After Ford’s surprise admission that he smoked crack cocaine while in office, Wynne faced a barrage of questions over whether she would intervene and provide council with the legislative tools needed to give the mayor the boot.
Though the premier never ruled out taking such a step, she repeatedly told reporters that her preference was for council to handle the crisis on their own, something they ultimately did by stripping Ford of many of his powers and handing them to Kelly during a special meeting in November.
Speaking with CP24 on Tuesday, Wynne said she believes council now has “their house in order,” calling the fresh controversies involving Ford “noise.”
“It may have some impact on a municipal election but in terms of running the city I believe council has their house in order,” she said.
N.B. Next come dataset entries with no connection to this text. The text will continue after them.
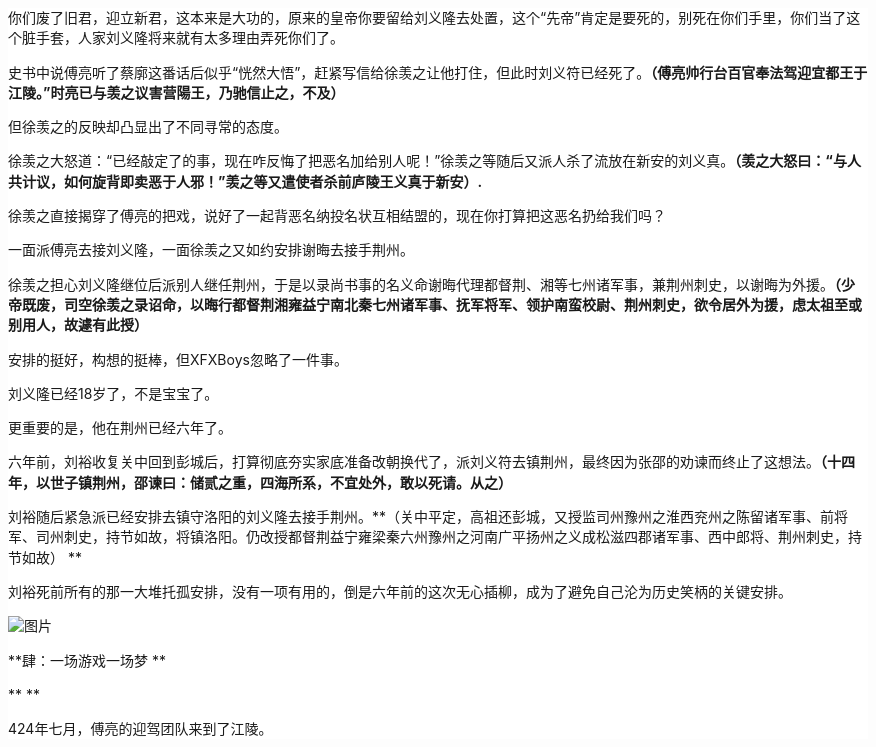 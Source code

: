 

你们废了旧君，迎立新君，这本来是大功的，原来的皇帝你要留给刘义隆去处置，这个“先帝”肯定是要死的，别死在你们手里，你们当了这个脏手套，人家刘义隆将来就有太多理由弄死你们了。



史书中说傅亮听了蔡廓这番话后似乎“恍然大悟”，赶紧写信给徐羡之让他打住，但此时刘义符已经死了。**（傅亮帅行台百官奉法驾迎宜都王于江陵。”时亮已与羡之议害营陽王，乃驰信止之，不及）**



但徐羡之的反映却凸显出了不同寻常的态度。



徐羡之大怒道：“已经敲定了的事，现在咋反悔了把恶名加给别人呢！”徐羡之等随后又派人杀了流放在新安的刘义真。**（羡之大怒曰：“与人共计议，如何旋背即卖恶于人邪！”羡之等又遣使者杀前庐陵王义真于新安）.**



徐羡之直接揭穿了傅亮的把戏，说好了一起背恶名纳投名状互相结盟的，现在你打算把这恶名扔给我们吗？



一面派傅亮去接刘义隆，一面徐羡之又如约安排谢晦去接手荆州。



徐羡之担心刘义隆继位后派别人继任荆州，于是以录尚书事的名义命谢晦代理都督荆、湘等七州诸军事，兼荆州刺史，以谢晦为外援。**（少帝既废，司空徐羡之录诏命，以晦行都督荆湘雍益宁南北秦七州诸军事、抚军将军、领护南蛮校尉、荆州刺史，欲令居外为援，虑太祖至或别用人，故遽有此授）**



安排的挺好，构想的挺棒，但XFXBoys忽略了一件事。



刘义隆已经18岁了，不是宝宝了。



更重要的是，他在荆州已经六年了。



六年前，刘裕收复关中回到彭城后，打算彻底夯实家底准备改朝换代了，派刘义符去镇荆州，最终因为张邵的劝谏而终止了这想法。**（十四年，以世子镇荆州，邵谏曰：储贰之重，四海所系，不宜处外，敢以死请。从之）**



刘裕随后紧急派已经安排去镇守洛阳的刘义隆去接手荆州。**（关中平定，高祖还彭城，又授监司州豫州之淮西兖州之陈留诸军事、前将军、司州刺史，持节如故，将镇洛阳。仍改授都督荆益宁雍梁秦六州豫州之河南广平扬州之义成松滋四郡诸军事、西中郎将、荆州刺史，持节如故）
**



刘裕死前所有的那一大堆托孤安排，没有一项有用的，倒是六年前的这次无心插柳，成为了避免自己沦为历史笑柄的关键安排。



![图片](../img/第80战：后青春的诗（1）刘裕托孤的算盘.assets/640-20220428151231648.gif)





**肆：一场游戏一场梦
**

**
**

424年七月，傅亮的迎驾团队来到了江陵。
Wynne says she wants to be known for job creation
Wynne rose to the premier’s chair after her predecessor Dalton McGuinty resigned amid a growing controversy over the cancellation of two gas plants at a cost of more than $1 billion.
Reflecting on her first days in office on Tuesday, Wynne said the scandal over the gas plants was definitely something that was “on her plate” at first but she said she believes the issue has now been “aired out” through a provincial inquiry and countless debates on the legislative floor, allowing her party to return to the business of creating jobs and building the economy.
“What we are really focusing on now is what I think is on everybody’s minds and that’s creating jobs,” she said. “We have terrific potential but there is more to do. I am not going to suggest that we have fully recovered from the economic downturn, but last month in Ontario there were 6,000 net new jobs and I want that trend to continue.”
A former minister of municipal affairs and housing and aboriginal affairs before entering her name into the Liberal leadership race, Wynne has presided over a minority government since assuming power and last year needed to make several changes to the budget in order to see it pass.
With a showdown looming over the spring budget, Wynne told CP24 on Tuesday that she wants to make the minority parliament work but won’t be afraid of going to the polls if need be.
“I am not afraid to go into a general election, when it comes it comes,” she said.